Hoods and Vents


You can cook without a hood or a vent, but moisture, grease, odors, and heat from cooking on a cooktop can damage the rest of your kitchen.

Also, steam from cooking condenses on windows and walls, and in some cases carbon monoxide from the burning of gas can build up.

A range or cooktop hood or vent will remove most if not all of the above problems.

Hood Styles

Hood choices range from basic ductless wall-mount units, to systems with lights, timers, and easy-clean surfaces.

You can buy hidden slim-line hood designs which are concealed under cabinets which slide out when in use. Another kind can be used as a shelf for microwaves with the venting fans underneath. Yet another kind can incorporate a wall-mounted microwave above the range.

Hoods come in many styles, stainless steel, tile, or paneling that matches the cabinetry, for example.

The hood or vent should be at least as wide as the range top.

Hood components

Most hoods have a fan which moves stale air from inside the hood to the outside through ducts. There are two types of fans; axial, which have blades similar to ordinary fans, and centrifugal, which look like a wheel and can move more air if your ductwork is longer.

Filters will trap grease and small particles, essential to avoid their build-up inside the ducts which could be a fire hazard. Filters should fit well and be easy to remove for cleaning or replacement.

Hood Performance

The size of your kitchen and stove will determine the required rate of air removed, which is measured in cubic feet per minute (CFM).
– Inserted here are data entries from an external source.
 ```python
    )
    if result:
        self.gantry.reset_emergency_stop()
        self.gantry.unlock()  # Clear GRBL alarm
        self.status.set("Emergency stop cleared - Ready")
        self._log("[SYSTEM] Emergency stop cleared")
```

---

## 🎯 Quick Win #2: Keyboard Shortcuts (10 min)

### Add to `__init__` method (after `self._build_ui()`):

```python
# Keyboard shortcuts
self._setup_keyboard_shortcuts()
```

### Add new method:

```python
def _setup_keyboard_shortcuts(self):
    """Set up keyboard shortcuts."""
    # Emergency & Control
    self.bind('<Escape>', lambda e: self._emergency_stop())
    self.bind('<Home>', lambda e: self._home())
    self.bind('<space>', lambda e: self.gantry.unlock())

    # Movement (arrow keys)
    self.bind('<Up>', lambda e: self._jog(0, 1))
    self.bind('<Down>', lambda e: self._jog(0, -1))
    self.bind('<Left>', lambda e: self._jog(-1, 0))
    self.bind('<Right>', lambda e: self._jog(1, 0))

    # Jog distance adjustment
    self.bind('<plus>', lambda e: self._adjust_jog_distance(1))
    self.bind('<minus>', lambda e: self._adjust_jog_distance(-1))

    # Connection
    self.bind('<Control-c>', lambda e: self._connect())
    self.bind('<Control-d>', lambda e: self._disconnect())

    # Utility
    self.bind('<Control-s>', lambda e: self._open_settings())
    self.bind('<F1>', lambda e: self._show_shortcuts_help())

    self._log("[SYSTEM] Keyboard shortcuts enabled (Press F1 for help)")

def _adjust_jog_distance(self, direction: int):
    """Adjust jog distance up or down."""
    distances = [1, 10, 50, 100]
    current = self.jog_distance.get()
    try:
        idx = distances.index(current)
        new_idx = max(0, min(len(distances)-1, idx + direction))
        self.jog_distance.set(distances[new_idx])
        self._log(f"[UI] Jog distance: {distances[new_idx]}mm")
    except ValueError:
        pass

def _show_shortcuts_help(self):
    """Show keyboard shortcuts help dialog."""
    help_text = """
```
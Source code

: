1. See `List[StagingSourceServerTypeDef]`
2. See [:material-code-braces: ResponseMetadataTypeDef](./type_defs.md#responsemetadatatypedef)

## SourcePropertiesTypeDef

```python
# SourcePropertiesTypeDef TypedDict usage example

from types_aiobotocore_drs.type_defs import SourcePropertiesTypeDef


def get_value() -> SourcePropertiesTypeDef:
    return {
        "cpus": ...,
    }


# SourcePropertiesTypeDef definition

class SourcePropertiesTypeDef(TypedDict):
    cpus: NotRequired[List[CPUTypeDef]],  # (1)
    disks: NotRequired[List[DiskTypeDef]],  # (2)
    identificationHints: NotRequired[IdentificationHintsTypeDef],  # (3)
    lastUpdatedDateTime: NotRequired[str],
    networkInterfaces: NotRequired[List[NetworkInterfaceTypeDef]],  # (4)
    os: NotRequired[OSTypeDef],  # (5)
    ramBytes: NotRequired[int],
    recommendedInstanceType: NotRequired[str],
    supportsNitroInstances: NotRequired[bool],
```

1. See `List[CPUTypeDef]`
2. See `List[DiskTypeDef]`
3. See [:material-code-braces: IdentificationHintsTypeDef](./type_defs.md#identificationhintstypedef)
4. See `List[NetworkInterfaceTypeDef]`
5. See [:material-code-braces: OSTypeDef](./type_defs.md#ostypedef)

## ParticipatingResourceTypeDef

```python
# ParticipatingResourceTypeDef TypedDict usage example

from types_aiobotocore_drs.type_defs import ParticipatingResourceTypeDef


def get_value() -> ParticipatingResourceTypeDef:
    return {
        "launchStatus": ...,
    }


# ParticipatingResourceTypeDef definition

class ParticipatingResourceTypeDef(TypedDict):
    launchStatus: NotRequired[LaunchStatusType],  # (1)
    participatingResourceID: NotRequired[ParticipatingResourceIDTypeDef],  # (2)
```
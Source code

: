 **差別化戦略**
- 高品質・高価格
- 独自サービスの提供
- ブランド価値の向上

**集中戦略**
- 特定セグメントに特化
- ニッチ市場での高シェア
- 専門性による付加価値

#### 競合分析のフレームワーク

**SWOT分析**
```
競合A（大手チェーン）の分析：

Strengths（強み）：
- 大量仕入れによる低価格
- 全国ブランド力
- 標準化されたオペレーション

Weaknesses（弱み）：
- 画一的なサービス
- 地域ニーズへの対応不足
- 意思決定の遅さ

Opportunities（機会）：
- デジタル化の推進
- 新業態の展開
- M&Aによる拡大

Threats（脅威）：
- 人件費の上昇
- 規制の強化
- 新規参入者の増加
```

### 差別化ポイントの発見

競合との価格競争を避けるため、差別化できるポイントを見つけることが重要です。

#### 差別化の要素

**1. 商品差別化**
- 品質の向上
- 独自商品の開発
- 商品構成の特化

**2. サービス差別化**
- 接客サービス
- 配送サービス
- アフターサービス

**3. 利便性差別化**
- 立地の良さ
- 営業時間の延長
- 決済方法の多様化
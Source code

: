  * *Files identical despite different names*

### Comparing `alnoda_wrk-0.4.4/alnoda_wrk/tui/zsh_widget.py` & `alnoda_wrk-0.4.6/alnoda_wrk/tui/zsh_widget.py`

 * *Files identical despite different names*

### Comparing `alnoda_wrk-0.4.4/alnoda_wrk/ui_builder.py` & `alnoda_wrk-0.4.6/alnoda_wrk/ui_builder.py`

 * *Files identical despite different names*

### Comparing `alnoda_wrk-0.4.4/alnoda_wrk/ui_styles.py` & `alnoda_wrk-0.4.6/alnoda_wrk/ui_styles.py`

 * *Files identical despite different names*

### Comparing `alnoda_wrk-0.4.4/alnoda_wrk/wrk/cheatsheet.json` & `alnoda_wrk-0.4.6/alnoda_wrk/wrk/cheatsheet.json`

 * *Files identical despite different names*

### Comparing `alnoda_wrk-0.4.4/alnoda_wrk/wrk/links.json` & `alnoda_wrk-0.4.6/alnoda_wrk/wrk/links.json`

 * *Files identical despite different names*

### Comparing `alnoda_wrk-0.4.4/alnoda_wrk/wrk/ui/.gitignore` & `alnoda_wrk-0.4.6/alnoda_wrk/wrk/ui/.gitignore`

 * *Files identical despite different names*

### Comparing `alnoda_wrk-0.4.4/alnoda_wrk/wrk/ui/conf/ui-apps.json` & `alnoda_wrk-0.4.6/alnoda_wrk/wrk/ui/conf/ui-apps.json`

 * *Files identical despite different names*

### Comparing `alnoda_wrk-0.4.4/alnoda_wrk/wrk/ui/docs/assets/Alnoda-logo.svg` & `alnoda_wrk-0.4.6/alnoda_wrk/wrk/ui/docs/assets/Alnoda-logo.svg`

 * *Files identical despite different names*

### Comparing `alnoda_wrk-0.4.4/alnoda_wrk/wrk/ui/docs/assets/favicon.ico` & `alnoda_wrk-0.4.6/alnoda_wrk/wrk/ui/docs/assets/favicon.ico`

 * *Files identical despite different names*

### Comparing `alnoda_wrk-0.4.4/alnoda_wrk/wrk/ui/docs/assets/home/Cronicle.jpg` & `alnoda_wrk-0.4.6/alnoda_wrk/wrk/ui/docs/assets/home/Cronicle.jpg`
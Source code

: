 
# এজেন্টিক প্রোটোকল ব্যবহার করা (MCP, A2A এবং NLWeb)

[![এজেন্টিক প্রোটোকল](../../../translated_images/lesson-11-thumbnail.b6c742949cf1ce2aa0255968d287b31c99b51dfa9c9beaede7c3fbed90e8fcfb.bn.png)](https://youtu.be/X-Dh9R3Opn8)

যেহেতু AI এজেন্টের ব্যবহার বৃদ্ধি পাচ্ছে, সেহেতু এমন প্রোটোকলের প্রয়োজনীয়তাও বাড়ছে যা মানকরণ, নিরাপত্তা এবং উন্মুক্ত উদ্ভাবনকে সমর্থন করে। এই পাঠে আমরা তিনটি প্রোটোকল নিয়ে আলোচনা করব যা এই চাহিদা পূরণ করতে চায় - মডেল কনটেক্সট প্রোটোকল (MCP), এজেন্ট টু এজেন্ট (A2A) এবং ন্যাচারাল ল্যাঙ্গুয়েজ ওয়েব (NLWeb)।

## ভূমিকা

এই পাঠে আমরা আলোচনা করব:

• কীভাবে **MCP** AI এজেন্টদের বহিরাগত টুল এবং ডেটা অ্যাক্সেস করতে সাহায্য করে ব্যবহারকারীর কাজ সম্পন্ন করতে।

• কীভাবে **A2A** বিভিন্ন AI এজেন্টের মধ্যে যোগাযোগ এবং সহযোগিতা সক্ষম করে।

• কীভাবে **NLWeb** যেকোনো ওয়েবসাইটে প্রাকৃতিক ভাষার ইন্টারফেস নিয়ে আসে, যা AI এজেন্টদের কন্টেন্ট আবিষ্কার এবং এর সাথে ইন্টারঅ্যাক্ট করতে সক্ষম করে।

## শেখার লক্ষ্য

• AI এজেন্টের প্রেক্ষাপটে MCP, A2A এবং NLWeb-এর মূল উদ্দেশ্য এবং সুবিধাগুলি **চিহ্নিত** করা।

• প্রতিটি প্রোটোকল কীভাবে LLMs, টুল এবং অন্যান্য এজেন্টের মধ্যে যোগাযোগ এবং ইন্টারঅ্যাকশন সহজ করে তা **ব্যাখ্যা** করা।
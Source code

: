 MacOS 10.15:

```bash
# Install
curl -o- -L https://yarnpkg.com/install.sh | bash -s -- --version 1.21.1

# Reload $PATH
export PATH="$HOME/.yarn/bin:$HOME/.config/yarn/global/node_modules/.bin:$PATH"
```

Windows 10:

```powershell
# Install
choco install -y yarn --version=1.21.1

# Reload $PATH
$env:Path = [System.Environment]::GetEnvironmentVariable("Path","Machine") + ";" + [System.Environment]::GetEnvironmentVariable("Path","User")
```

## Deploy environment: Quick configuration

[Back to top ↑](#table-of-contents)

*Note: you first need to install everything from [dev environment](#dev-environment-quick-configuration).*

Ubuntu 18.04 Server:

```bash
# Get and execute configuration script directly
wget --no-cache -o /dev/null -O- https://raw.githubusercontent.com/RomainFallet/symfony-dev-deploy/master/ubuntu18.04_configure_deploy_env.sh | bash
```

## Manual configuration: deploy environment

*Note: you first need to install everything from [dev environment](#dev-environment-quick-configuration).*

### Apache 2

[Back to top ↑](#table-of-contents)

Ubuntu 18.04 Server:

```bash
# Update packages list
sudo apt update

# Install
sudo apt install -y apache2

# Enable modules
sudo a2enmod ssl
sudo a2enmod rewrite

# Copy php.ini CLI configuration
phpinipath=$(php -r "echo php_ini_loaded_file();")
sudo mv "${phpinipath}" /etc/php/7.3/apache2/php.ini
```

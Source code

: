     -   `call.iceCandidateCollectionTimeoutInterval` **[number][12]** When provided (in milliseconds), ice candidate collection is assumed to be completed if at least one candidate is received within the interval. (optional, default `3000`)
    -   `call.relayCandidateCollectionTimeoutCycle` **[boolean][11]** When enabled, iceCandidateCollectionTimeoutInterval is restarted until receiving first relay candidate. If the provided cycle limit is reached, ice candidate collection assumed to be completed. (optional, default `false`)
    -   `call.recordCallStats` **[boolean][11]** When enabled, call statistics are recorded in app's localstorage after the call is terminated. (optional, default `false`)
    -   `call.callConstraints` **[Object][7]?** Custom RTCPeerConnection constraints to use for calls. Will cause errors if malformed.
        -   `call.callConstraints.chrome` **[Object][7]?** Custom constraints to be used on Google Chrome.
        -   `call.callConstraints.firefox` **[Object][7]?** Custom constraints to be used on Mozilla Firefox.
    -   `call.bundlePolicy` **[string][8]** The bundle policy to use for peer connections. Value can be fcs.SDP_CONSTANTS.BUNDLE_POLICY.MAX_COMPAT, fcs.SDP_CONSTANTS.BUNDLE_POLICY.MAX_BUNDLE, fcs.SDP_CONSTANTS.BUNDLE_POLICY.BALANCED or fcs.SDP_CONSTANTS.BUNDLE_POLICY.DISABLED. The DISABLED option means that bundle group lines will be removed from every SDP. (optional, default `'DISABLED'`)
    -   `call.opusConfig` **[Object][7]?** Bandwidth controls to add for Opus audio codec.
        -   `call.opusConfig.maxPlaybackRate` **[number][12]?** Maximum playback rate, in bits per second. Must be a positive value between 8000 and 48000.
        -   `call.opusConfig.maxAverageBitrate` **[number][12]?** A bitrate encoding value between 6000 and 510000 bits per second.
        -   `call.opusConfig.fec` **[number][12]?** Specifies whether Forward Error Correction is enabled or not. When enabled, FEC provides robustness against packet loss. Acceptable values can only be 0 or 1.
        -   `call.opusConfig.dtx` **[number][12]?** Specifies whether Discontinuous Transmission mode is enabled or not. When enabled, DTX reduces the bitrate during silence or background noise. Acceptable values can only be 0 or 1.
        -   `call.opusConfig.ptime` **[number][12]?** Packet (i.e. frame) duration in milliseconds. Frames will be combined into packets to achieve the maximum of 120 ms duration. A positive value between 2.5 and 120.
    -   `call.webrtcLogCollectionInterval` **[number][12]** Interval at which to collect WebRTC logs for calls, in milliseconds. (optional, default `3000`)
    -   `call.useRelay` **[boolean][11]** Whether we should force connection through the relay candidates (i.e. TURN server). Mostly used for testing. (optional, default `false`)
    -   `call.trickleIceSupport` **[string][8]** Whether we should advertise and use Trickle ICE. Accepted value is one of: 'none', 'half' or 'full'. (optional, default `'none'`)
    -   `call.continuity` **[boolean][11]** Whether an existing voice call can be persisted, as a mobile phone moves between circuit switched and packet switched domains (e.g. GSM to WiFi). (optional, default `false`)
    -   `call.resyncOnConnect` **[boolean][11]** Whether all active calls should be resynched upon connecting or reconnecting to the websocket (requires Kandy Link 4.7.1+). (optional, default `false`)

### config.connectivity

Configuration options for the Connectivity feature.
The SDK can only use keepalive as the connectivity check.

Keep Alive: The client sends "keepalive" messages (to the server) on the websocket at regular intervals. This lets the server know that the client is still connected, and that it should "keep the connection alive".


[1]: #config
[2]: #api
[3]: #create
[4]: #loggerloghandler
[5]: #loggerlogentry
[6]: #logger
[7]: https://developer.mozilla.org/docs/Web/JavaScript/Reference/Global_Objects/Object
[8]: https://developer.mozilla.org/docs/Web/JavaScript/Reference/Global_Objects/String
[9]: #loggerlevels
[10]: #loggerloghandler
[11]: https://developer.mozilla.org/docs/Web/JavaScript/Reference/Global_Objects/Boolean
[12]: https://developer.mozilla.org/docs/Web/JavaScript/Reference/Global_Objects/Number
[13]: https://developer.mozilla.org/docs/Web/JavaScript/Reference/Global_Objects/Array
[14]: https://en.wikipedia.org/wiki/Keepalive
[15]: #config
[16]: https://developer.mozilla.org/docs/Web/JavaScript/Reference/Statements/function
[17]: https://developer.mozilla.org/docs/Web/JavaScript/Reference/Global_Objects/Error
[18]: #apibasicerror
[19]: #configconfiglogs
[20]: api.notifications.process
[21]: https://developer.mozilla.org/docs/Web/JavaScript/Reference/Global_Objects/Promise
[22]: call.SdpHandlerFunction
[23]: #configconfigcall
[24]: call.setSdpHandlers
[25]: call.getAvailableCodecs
In general for each linear foot of your range you will need to remove 40 CFM. An average size range will require the air removed at 120 CFM.

Types of Hood

Recirculating or Ductless Range Hoods

The most basic but least efficient system. These hoods attach to the wall above the cooktop and pull air through a filter, recirculating it (and odors or gases) back into the room. Filters absorb grease and require frequent cleaning or replacement. These hoods are easy to install because they don’t require ductwork. Should never be used with a gas range.

Updraft systems

Pull air through a filter then vent it along ductwork to the outside.

Downdraft systems

Typically part of the range, often on the stove top near the burners. Some stove designs can be retrofitted for venting from underneath. “Hidden” styles remain flush with the cooking surface until necessary. Then, with the push of a button, they rise 8 to 10 inches above the cooking surface. These are best for island or peninsula cooktops where hood installation may be awkward or impossible.

Downdraft units use one or more fans, pulling air through a filter into ductwork (usually beneath the floor or above cabinets, and sometimes out the wall). They need a minimum of 150 CFM. Stove placement is also a factor; wall units need up to 400 CFM; an island cooktop needs up to 600 CFM.

Cleaning and Maintenance

By design hoods and vents quickly collect dirt and grease and therefore require regular cleaning. Always check the manufacturer’s specific cleaning instructions if available.

Wash external surfaces often with a solution of warm water, detergent, and ammonia. Rinse well with clear water. Don’t use abrasive pads as they will scratch the surfaces.

The (cooled) light bulbs will also need to be cleaned with a sponge dipped in the same solution, rinsed, and allowed to dry thoroughly.

The blades of the fan should also be cleaned with the washing solution if accessible (if not then get them cleaned during annual maintenance by a professional).

Metal mesh filters can be removed and soaked in the solution for a few minutes, then sponged down, rinsed, and dried before replacing in the hood.

Charcoal filters cannot be cleaned and should be replaced once a year.